第30回 江戸っ子、伍代夏子。珠玉の78曲。
2012/11/19
紅白出場18回を数える演歌会の大御所、伍代夏子さん初の5枚組BOX。昭和62年のデビュー曲「戻り川」から、最新ヒット「海峡の宿」、美空ひばりの名曲カバーなど、なんと収録は全78曲。やっぱり演歌、そして伍代さん、とくれば筆文字しか考えられないでしょう! とのデザイナーさんからのリクエストにお応えして、私がタイトル文字をお手伝いしました。
伍代さんといえば、杉良太郎さんの奥様であることに加え、2010年にはC型肝炎への感染を公表したことでも知られています。魚屋の娘として育った江戸っ子気質。艶っぽさだけでなく、その逞しさも彼女の根強い人気を支えています。
http://www.110107.com/mob/pageShw.php?site=OTONANO&ima=1117&=godai&cd=godai
第29回 生まれ来た新しい命と、親の想いと
2012/11/12
今年は、「命名札」をたくさん頼まれた年でした。新しい命の誕生を大切にしたい、家族の一人として丁寧に迎えたい、そんな思いが「命名札」には込められています。そしてどの名前にも、両親の熱い願い、そしてひたむきな愛情が溢れていて、書き手の僕まで凛とさせられる思いでした。大切な人たちへの心からのお祝いの気持ちを筆に含ませて、一枚一枚、大事に書かせて頂きました。新しい命の将来に、幸多かれと祈りつつ。
第28回 絶叫、情熱、感激・・・西城秀樹!
2012/11/05
24時間テレビでの復活には、思わずウルッときた世代は多いはず。永遠のヤングマンはやっぱり歌手だったのだ、ということを改めて実感したワンシーンでした。

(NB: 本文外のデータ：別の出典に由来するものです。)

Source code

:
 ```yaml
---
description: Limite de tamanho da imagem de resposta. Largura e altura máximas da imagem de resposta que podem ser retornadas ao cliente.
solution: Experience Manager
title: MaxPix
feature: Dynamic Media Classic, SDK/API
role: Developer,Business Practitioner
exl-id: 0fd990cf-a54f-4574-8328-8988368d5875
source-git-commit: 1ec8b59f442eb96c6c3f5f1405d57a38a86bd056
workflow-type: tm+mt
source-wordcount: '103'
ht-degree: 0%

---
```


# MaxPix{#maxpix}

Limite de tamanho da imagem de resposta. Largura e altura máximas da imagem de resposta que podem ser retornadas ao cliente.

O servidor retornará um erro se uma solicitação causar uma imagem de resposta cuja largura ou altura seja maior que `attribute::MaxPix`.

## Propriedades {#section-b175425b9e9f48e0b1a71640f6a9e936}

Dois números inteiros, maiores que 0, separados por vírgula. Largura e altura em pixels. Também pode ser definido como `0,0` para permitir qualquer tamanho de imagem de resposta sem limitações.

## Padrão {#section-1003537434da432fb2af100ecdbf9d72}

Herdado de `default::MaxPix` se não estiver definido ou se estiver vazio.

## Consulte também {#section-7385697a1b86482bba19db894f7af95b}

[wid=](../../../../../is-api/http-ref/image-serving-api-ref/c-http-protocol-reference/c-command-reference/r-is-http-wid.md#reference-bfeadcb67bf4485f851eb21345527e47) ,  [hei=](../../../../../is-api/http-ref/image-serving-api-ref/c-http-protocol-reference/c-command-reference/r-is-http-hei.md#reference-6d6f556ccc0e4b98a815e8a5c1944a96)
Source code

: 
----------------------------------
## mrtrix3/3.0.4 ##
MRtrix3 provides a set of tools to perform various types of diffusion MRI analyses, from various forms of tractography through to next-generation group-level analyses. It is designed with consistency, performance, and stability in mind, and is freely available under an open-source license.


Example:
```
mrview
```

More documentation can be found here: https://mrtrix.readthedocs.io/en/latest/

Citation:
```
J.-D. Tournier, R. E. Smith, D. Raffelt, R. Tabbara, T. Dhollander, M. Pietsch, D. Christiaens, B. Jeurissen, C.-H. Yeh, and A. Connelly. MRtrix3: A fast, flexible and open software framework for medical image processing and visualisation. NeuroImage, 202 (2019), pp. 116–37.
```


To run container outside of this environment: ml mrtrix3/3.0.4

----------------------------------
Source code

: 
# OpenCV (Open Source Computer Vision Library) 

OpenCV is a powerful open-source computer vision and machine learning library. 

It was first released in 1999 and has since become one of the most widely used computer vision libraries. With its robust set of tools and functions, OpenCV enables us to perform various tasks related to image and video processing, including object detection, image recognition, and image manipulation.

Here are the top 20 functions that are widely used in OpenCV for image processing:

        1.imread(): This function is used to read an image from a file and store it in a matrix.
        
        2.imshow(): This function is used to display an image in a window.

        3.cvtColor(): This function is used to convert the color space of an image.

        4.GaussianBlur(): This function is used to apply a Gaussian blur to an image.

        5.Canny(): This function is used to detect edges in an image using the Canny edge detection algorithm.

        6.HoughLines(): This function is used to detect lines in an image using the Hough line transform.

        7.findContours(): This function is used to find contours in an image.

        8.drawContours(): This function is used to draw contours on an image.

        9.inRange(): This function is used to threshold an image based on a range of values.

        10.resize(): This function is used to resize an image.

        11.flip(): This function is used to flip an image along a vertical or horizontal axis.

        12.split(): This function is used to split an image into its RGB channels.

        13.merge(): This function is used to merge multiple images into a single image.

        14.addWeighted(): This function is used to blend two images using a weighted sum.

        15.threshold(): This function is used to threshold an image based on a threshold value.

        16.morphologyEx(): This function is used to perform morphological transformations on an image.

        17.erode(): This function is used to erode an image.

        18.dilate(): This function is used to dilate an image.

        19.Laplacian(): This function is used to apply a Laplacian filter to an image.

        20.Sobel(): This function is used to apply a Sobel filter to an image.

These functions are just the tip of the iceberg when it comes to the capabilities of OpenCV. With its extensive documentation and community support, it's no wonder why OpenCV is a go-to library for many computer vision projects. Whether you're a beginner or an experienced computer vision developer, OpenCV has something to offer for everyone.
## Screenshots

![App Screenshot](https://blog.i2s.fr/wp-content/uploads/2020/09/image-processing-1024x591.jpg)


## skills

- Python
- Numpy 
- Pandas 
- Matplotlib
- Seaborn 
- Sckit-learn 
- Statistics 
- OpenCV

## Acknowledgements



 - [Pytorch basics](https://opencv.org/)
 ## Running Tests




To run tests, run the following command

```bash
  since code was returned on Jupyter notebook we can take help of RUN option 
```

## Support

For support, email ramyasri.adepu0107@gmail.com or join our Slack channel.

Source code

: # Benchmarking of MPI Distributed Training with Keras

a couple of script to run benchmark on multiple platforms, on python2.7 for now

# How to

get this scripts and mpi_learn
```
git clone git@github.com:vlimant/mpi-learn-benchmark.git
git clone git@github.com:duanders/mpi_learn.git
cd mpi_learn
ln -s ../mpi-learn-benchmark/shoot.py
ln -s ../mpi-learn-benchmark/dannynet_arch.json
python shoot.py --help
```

時を同じくして、立て続けに彼のCDに私の文字を提供しました。病魔と闘う彼に向けて、むしろ熱いメッセージになればと思って筆を持ちましたが、特に5枚組のBOXのジャケットでは、本人の姿まで隠れるほどの「絶叫」「情熱」「感激」の文字。赤く燃える文字が、西城秀樹の燃える世界とマッチしてか、レーベルもびっくりの売行きだそうです。それが復活へのはなむけになれば、僕にとっても幸せなことです。
http://www.geocities.jp/cultmandu/review03/review579.html
http://www.110107.com/mob/pageShw.php?site=OTONANO&ima=0632&cd=hideki_kangeki_song
第27回 「歌人」~今年も新米の季節
2012/10/31
先日、縁あって山梨県・北杜市まで稲刈りに出掛けてきました。実は春に田植えをした苗を、自分たちで収穫しようという趣向。あの小さな芽から育ったとは思えないほどたわわに実った穂を、ザクザクと刈り取る時の手応えは何とも言えぬ快感でした。今回収穫したのは「古代米」と呼ばれる黒米です。白米に混ぜて炊くとほんのりと赤く色づくお米ですね。
農家の方の話を聞けば、「米」という字は「八十八」という文字から出来ている、つまり八十八の手間がかかるものだ、との言い伝えがあるくらい、お米を育てるのは大変なことだというのがわかります。日常を離れての貴重な経験でした。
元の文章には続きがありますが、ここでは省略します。